==== STUDY MATERIAL

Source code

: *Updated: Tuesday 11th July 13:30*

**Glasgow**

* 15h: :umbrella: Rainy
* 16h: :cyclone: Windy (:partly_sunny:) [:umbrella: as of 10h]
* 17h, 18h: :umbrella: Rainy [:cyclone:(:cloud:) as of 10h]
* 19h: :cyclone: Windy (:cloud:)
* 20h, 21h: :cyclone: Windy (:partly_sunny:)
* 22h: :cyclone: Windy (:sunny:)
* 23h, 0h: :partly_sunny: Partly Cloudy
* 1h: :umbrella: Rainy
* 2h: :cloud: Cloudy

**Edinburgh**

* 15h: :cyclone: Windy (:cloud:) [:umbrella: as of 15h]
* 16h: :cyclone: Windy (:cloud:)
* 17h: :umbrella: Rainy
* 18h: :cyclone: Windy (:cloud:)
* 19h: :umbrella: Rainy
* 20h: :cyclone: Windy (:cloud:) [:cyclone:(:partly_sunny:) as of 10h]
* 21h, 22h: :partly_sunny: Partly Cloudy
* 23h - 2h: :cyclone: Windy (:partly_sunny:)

========

INSTRUCTIONS FOR THE TASK
Gather from the records above every line containing the string "Cloudy".

EXERCISE OUTPUT
* 23h, 0h: :partly_sunny: Partly Cloudy
* 2h: :cloud: Cloudy
* 21h, 22h: :partly_sunny: Partly Cloudy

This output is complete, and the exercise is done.